But strangers were safe. She met women who didn’t matter, whose eyes were flat and gray and meaningless, whose bodies were equally gray and meaningless, and she followed them home. Or into bathroom stalls, or sometimes cars, and it was stupid and pointless, but it felt good. Sometimes, if she closed her eyes, it felt real.
Even if she was comfortable in clubs, she was not used to seeing Kim fucking Possible lurking around one. Maybe Shego didn’t need a warm body tonight; maybe she could fuck with Kim, and maybe it would feel just as real.
“Don’t you clean up nice?” she drawled, and Kim whirled around, slipping into a fighting stance in a single breath.

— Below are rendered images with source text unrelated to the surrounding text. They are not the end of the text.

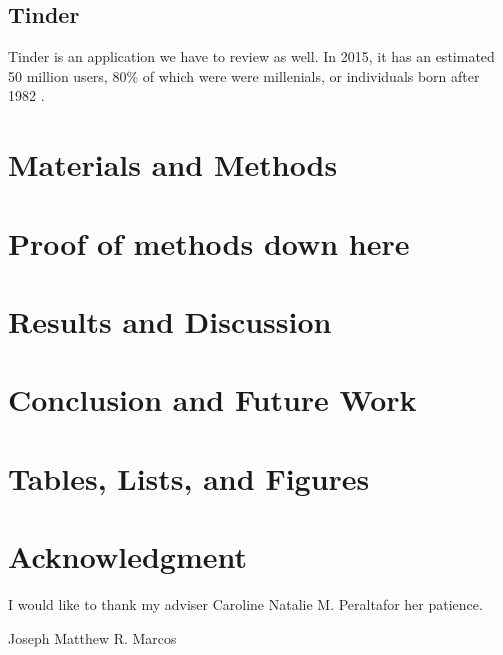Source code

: \documentclass[journal]{./IEEE/IEEEtran}
\newcommand{\ADVISEE}{Joseph Matthew R. Marcos}
\newcommand{\ADVISER}{Caroline Natalie M. Peralta}
\begin{document}
\subsection{Tinder}
Tinder is an application we have to review as well. In 2015, it has an estimated 50 million users\cite{tinderstat2}, 80\% of which were were millenials, or individuals born after 1982 \cite{tinderstat}\cite{millenial}.


\section{Materials and Methods}
\section{Proof of methods down here}

\section{Results and Discussion}

\section{Conclusion and Future Work}

\appendices



\newpage
\section{Tables, Lists, and Figures}
\newpage
\section*{Acknowledgment}
I would like to thank my adviser \ADVISER for her patience.

\begin{biography}{\ADVISEE}
\end{biography}


\newpage
% 


\end{document}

“Shego! What are you doing here?”
“Same thing as you, Princess. Having a good time.” Kim eyed her suspiciously, and Shego sighed. “You need to get that stick out of your ass. Come on, I’ll buy you a drink.” She didn’t wait for an answer; the offer was just shy of a challenge, and Kim was too proud to turn her down. And sure enough, by the time Shego ordered drinks, Kim was hovering awkwardly at her side, looking around like the air itself was a threat. It was delicious.
Shego held out a drink, and Kim took it like it was poison, careful not to let their fingers touch. But when Shego took a sip, never looking away, Kim didn’t hesitate to drink too. “I meant what I said, Cupcake. You look good tonight.”

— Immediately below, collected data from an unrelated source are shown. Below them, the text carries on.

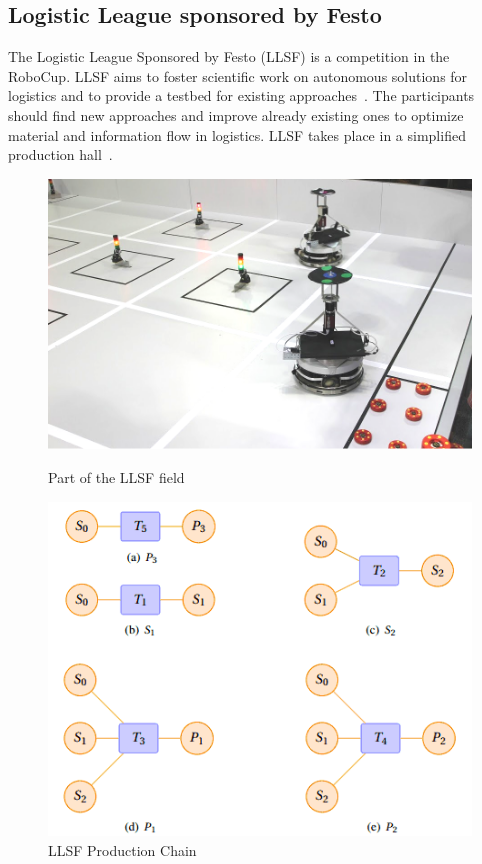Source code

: \subsection{Logistic League sponsored by Festo}
The Logistic League Sponsored by Festo (LLSF) is a competition in the RoboCup. LLSF aims to foster scientific work on autonomous solutions for logistics and to provide a testbed for existing approaches~\cite{LLSFTestbed}. The participants should find new approaches and improve already existing ones to optimize material and information flow in logistics.
LLSF takes place  in a simplified production hall~\cite{LLSFRules}.
\begin{figure}
\begin{minipage}[b]{0.5\linewidth}
\includegraphics[scale=0.23]{pics/llsf}
\caption{Part of the LLSF field}
\label{fig:llsf_field}
\end{minipage}
\quad
\begin{minipage}[b]{0.5\linewidth}
\includegraphics[scale=0.45]{pics/production_chain}
\caption{LLSF Production Chain~\cite{LLSFRules}}
\label{fig:llsf_chain}
\end{minipage}
\end{figure}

Kim’s cheeks darkened, the telltale sign that she was blushing. Shego hadn’t seen her outside of a lair in years — not since three months after the invasion, when the world had fixed itself enough to throw a party — and Kim had still been a teenager. Barely eighteen, practically a child, and she’d looked at Shego with a mix of fear and threat and careful hope. Two years later, Shego had thrown that hope away, and their fights still felt the same. Kim’s mission clothes hadn’t changed. She used the same gadgets. The same Nerdlinger told her what to do.
But now, far away from any lair or lab or experiment, Kim didn’t look like a teenager. She looked good. Her hair was pulled into a ponytail, and her dress was a tight little thing, just a little shorter than Shego would’ve expected from her. A dark color, and the combination of eyeliner with Kim’s green eyes was striking. She looked — god, she looked like the type of woman that Shego would talk to at a club, the type she would dance with and fuck and forget. Except for those green eyes. Except that Kim was the last person she could ever forget.
“You do too,” Kim mumbled into her glass, and it took two more drinks for her to say, “You should dress like this more often.”
“Why? See something you’re interested in?”
“Your skin is such a pretty color. You shouldn’t hide it.”
“My skin is green,” she countered, because Kim couldn’t see it. Because Kim was just as blind as her, but in a different color.
But Kim smiled, tipsy and guileless, and said, “I know. It’s pretty.”
Shego couldn’t remember the last time she’d been speechless. She always had a retort on hand, especially with Kim, but Kim had just called her skin pretty.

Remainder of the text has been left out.